Segment Start: INPUT FOR THIS TASK
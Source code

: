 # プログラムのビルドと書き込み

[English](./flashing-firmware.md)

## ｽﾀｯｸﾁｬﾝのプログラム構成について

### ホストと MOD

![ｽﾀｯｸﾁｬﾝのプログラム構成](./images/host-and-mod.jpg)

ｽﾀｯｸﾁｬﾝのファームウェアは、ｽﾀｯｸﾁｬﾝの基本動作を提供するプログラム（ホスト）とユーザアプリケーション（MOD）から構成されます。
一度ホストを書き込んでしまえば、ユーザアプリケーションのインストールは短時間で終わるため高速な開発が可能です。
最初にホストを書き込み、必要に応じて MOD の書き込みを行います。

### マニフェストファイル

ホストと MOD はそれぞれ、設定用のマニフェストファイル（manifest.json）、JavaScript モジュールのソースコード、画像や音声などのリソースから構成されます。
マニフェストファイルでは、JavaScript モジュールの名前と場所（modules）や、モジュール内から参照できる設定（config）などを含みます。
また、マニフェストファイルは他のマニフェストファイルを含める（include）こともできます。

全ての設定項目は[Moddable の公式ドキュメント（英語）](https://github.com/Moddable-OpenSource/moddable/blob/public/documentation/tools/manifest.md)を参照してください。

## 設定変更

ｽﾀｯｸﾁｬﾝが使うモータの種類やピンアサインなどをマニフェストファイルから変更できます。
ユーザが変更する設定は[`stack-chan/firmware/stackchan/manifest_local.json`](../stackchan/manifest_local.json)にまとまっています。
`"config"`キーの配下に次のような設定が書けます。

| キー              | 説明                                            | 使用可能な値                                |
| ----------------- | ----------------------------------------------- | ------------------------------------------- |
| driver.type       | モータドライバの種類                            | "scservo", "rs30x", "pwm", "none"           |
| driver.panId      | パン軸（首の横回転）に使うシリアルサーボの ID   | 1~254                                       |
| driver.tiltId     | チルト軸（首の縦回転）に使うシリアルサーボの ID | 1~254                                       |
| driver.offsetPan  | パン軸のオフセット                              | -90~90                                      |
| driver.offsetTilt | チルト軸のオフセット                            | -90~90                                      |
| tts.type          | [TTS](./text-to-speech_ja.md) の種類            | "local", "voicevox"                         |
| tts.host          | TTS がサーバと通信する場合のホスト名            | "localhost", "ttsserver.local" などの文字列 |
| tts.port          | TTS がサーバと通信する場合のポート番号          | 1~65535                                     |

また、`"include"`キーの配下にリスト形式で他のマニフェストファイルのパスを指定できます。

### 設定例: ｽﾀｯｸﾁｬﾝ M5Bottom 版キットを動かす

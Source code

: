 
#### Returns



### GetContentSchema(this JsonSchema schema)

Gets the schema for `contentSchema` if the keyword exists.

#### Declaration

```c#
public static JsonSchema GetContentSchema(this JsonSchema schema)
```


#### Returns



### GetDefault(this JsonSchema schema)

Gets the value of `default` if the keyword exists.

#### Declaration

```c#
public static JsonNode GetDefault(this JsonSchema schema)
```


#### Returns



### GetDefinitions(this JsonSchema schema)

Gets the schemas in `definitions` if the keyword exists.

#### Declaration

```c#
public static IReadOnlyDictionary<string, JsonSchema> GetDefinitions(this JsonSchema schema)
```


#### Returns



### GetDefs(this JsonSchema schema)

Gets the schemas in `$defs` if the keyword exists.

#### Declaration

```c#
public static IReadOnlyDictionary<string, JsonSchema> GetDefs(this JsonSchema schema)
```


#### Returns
Segment End: INPUT FOR THIS TASK
■ EXERCISE REQUIREMENTS: Take the lines above from the one containing "ホストと MOD はそれぞれ、設定用のマニフェストファイル（manifest.json）、JavaScript" down to the one containing "また、マニフェストファイルは", and transcribe them exactly, both ends included.

■ REPLY TO THE TASK:
ホストと MOD はそれぞれ、設定用のマニフェストファイル（manifest.json）、JavaScript モジュールのソースコード、画像や音声などのリソースから構成されます。
マニフェストファイルでは、JavaScript モジュールの名前と場所（modules）や、モジュール内から参照できる設定（config）などを含みます。
また、マニフェストファイルは他のマニフェストファイルを含める（include）こともできます。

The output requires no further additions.